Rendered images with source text
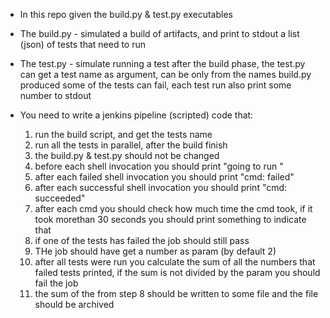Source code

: - In this repo given the build.py & test.py executables
- The build.py - simulated a build of artifacts, and print to stdout a list (json) of tests that need to run
- The test.py - simulate running a test after the build phase, the test.py can  get a test name as argument, can be only from the names build.py produced 
    some of the tests can fail, each test run also print some number to stdout

- You need to write a jenkins pipeline (scripted) code that:
    1. run the build script, and get the tests name
    2. run all the tests in parallel, after the build finish
    3. the build.py & test.py should not be changed
    4. before each shell invocation you should print "going to run <the cmd>"
    5. after each failed shell invocation you should print "cmd: <cmd> failed"
    6. after each successful shell invocation you should print "cmd: <cmd> succeeded"
    7. after each cmd you should check how much time the cmd took, if it took morethan 30 seconds you should print something to indicate that
    7. if one of the tests has failed the job should still pass
    8. THe job should have get a number as param (by default 2)
    8. after all tests were run you calculate the sum of all the numbers that failed tests printed, if the sum is not divided by the param you should fail the job
    9. the sum of the from step 8 should be written to some file and the file should be archived
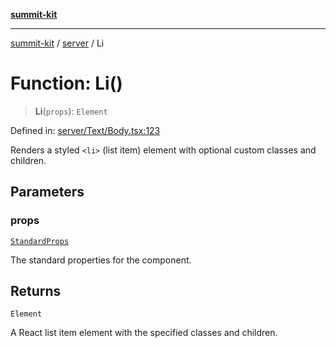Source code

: [**summit-kit**](../../README.md)

***

[summit-kit](../../modules.md) / [server](../README.md) / Li

# Function: Li()

> **Li**(`props`): `Element`

Defined in: [server/Text/Body.tsx:123](https://github.com/andrewgremlich/summit-kit/blob/711ddc3f6b3cc4d2424b7b18b345c9b77636227b/src/react/server/Text/Body.tsx#L123)

Renders a styled `<li>` (list item) element with optional custom classes and children.

## Parameters

### props

[`StandardProps`](../type-aliases/StandardProps.md)

The standard properties for the component.

## Returns

`Element`

A React list item element with the specified classes and children.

- _Goal of the exercise_
Only the lines of the data holding the string "server" are wanted; copy each of them.

- _Solution to this problem_
[summit-kit](../../modules.md) / [server](../README.md) / Li
Defined in: [server/Text/Body.tsx:123](https://github.com/andrewgremlich/summit-kit/blob/711ddc3f6b3cc4d2424b7b18b345c9b77636227b/src/react/server/Text/Body.tsx#L123)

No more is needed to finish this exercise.